Try it ▸
Repeat the lines below exactly as they appear, but leave out the images.

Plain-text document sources

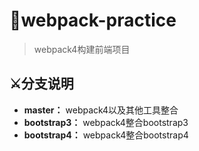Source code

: # :1st_place_medal:webpack-practice
> webpack4构建前端项目
## :crossed_swords:分支说明
* <b>master：</b>  webpack4以及其他工具整合
* <b>bootstrap3：</b> webpack4整合bootstrap3
* <b>bootstrap4：</b> webpack4整合bootstrap4
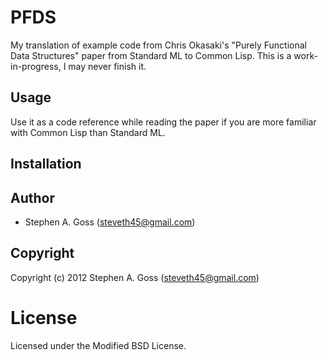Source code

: # PFDS

My translation of example code from Chris Okasaki's "Purely Functional
Data Structures" paper from Standard ML to Common Lisp. This is a
work-in-progress, I may never finish it.

## Usage

Use it as a code reference while reading the paper if you are more
familiar with Common Lisp than Standard ML.

## Installation

## Author

* Stephen A. Goss (steveth45@gmail.com)

## Copyright

Copyright (c) 2012 Stephen A. Goss (steveth45@gmail.com)

# License

Licensed under the Modified BSD License.

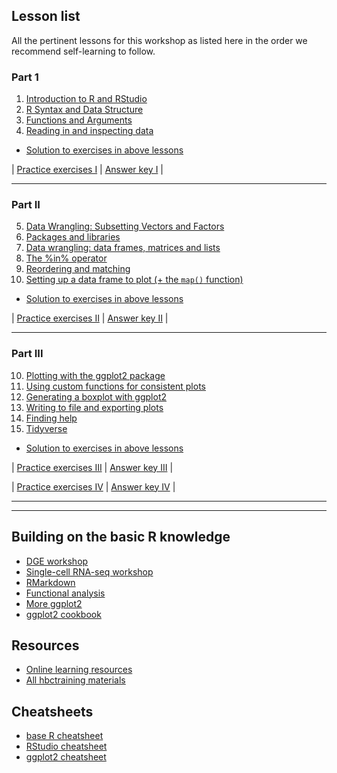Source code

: ## Lesson list

All the pertinent lessons for this workshop as listed here in the order we recommend self-learning to follow.

### Part 1
1. [Introduction to R and RStudio](../lessons/01_introR-R-and-RStudio.md)
2. [R Syntax and Data Structure](https://hbctraining.github.io/Intro-to-R-flipped/lessons/02_introR-syntax-and-data-structures.html)
3. [Functions and Arguments](../lessons/03_introR-functions-and-arguments.md)
4. [Reading in and inspecting data](../lessons/06_reading_and_data_inspection.md)
     
* [Solution to exercises in above lessons](../homework/day1_hw_answer-key.R)
          
| [Practice exercises I](../activities/Day2_activities.md) | [Answer key I](../activities/Day2_activities_answer_key.R) |

***

### Part II
5. [Data Wrangling: Subsetting Vectors and Factors](../lessons/05_introR-data-wrangling.md)
5. [Packages and libraries](../lessons/04_introR_packages.md)
6. [Data wrangling: data frames, matrices and lists](../lessons/07_introR-data-wrangling2.md)
7. [The %in% operator](../lessons/08_identifying-matching-elements.md)
8. [Reordering and matching](../lessons/09_reordering-to-match-datasets.md)
9. [Setting up a data frame to plot (+ the `map()` function)](../lessons/10_setting_up_to_plot.md)
     
* [Solution to exercises in above lessons](../homework/day2_hw_answer-key.R)

| [Practice exercises II](../activities/Day3_activities.md) | [Answer key II](../activities/Day3_activities_answer_key.R) |
              
***

### Part III
10. [Plotting with the ggplot2 package](../lessons/11_ggplot2.md)
1. [Using custom functions for consistent plots](../lessons/11b_Custom_Functions_ggplot2.md)
1. [Generating a boxplot with ggplot2](../lessons/12_boxplot_exercise.md)
1. [Writing to file and exporting plots](../lessons/13_exporting_data_and_plots.md)
1. [Finding help](../lessons/14_finding_help.md)
1. [Tidyverse](https://hbctraining.github.io/Training-modules/Tidyverse_ggplot2/lessons/intro_tidyverse.html)
    
* [Solution to exercises in above lessons](../homework/day1_hw_answer-key.R)
    
| [Practice exercises III](../activities/Day4_activities.md) | [Answer key III](../activities/Day4_activities_answer_key.R) |

| [Practice exercises IV](https://hbctraining.github.io/Intro-to-R/homework/Intro_to_R_hw.html) | [Answer key IV](../Intro-to-R/homework/Intro_to_R_key.md) |

*** 

***

## Building on the basic R knowledge
* [DGE workshop](https://hbctraining.github.io/DGE_workshop_salmon/)
* [Single-cell RNA-seq workshop](https://hbctraining.github.io/scRNA-seq/)
* [RMarkdown](https://hbctraining.github.io/Training-modules/Rmarkdown/)
* [Functional analysis](https://hbctraining.github.io/Training-modules/DGE-functional-analysis/)
* [More ggplot2](https://hbctraining.github.io/Training-modules/Tidyverse_ggplot2/lessons/ggplot2.html)
* [ggplot2 cookbook](http://www.cookbook-r.com/Graphs/)

## Resources
* [Online learning resources](https://hbctraining.github.io/bioinformatics_online/lists/online_trainings.html)
* [All hbctraining materials](https://hbctraining.github.io/main)

## Cheatsheets
* [base R cheatsheet](../img/base-r.pdf)
* [RStudio cheatsheet](https://rstudio.com/wp-content/uploads/2016/01/rstudio-IDE-cheatsheet.pdf)
* [ggplot2 cheatsheet](https://rstudio.com/wp-content/uploads/2015/03/ggplot2-cheatsheet.pdf)
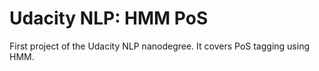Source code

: # Udacity NLP: HMM PoS
First project of the Udacity NLP nanodegree. It covers PoS tagging using HMM.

Answer to the problem ▸
Source code

: # :1st_place_medal:webpack-practice
> webpack4构建前端项目
## :crossed_swords:分支说明
* <b>master：</b>  webpack4以及其他工具整合
* <b>bootstrap3：</b> webpack4整合bootstrap3
* <b>bootstrap4：</b> webpack4整合bootstrap4
Source code

: # PFDS

My translation of example code from Chris Okasaki's "Purely Functional
Data Structures" paper from Standard ML to Common Lisp. This is a
work-in-progress, I may never finish it.

## Usage

Use it as a code reference while reading the paper if you are more
familiar with Common Lisp than Standard ML.

## Installation

## Author

* Stephen A. Goss (steveth45@gmail.com)

## Copyright

Copyright (c) 2012 Stephen A. Goss (steveth45@gmail.com)

# License

Licensed under the Modified BSD License.

Source code

: ## Lesson list

All the pertinent lessons for this workshop as listed here in the order we recommend self-learning to follow.

### Part 1
1. [Introduction to R and RStudio](../lessons/01_introR-R-and-RStudio.md)
2. [R Syntax and Data Structure](https://hbctraining.github.io/Intro-to-R-flipped/lessons/02_introR-syntax-and-data-structures.html)
3. [Functions and Arguments](../lessons/03_introR-functions-and-arguments.md)
4. [Reading in and inspecting data](../lessons/06_reading_and_data_inspection.md)
     
* [Solution to exercises in above lessons](../homework/day1_hw_answer-key.R)
          
| [Practice exercises I](../activities/Day2_activities.md) | [Answer key I](../activities/Day2_activities_answer_key.R) |

***

### Part II
5. [Data Wrangling: Subsetting Vectors and Factors](../lessons/05_introR-data-wrangling.md)
5. [Packages and libraries](../lessons/04_introR_packages.md)
6. [Data wrangling: data frames, matrices and lists](../lessons/07_introR-data-wrangling2.md)
7. [The %in% operator](../lessons/08_identifying-matching-elements.md)
8. [Reordering and matching](../lessons/09_reordering-to-match-datasets.md)
9. [Setting up a data frame to plot (+ the `map()` function)](../lessons/10_setting_up_to_plot.md)
     
* [Solution to exercises in above lessons](../homework/day2_hw_answer-key.R)

| [Practice exercises II](../activities/Day3_activities.md) | [Answer key II](../activities/Day3_activities_answer_key.R) |
              
***

### Part III
10. [Plotting with the ggplot2 package](../lessons/11_ggplot2.md)
1. [Using custom functions for consistent plots](../lessons/11b_Custom_Functions_ggplot2.md)
1. [Generating a boxplot with ggplot2](../lessons/12_boxplot_exercise.md)
1. [Writing to file and exporting plots](../lessons/13_exporting_data_and_plots.md)
1. [Finding help](../lessons/14_finding_help.md)
1. [Tidyverse](https://hbctraining.github.io/Training-modules/Tidyverse_ggplot2/lessons/intro_tidyverse.html)
    
* [Solution to exercises in above lessons](../homework/day1_hw_answer-key.R)
    
| [Practice exercises III](../activities/Day4_activities.md) | [Answer key III](../activities/Day4_activities_answer_key.R) |

| [Practice exercises IV](https://hbctraining.github.io/Intro-to-R/homework/Intro_to_R_hw.html) | [Answer key IV](../Intro-to-R/homework/Intro_to_R_key.md) |

*** 

***

## Building on the basic R knowledge
* [DGE workshop](https://hbctraining.github.io/DGE_workshop_salmon/)
* [Single-cell RNA-seq workshop](https://hbctraining.github.io/scRNA-seq/)
* [RMarkdown](https://hbctraining.github.io/Training-modules/Rmarkdown/)
* [Functional analysis](https://hbctraining.github.io/Training-modules/DGE-functional-analysis/)
* [More ggplot2](https://hbctraining.github.io/Training-modules/Tidyverse_ggplot2/lessons/ggplot2.html)
* [ggplot2 cookbook](http://www.cookbook-r.com/Graphs/)

## Resources
* [Online learning resources](https://hbctraining.github.io/bioinformatics_online/lists/online_trainings.html)
* [All hbctraining materials](https://hbctraining.github.io/main)

## Cheatsheets
* [base R cheatsheet](../img/base-r.pdf)
* [RStudio cheatsheet](https://rstudio.com/wp-content/uploads/2016/01/rstudio-IDE-cheatsheet.pdf)
* [ggplot2 cheatsheet](https://rstudio.com/wp-content/uploads/2015/03/ggplot2-cheatsheet.pdf)
Source code

: # Udacity NLP: HMM PoS
First project of the Udacity NLP nanodegree. It covers PoS tagging using HMM.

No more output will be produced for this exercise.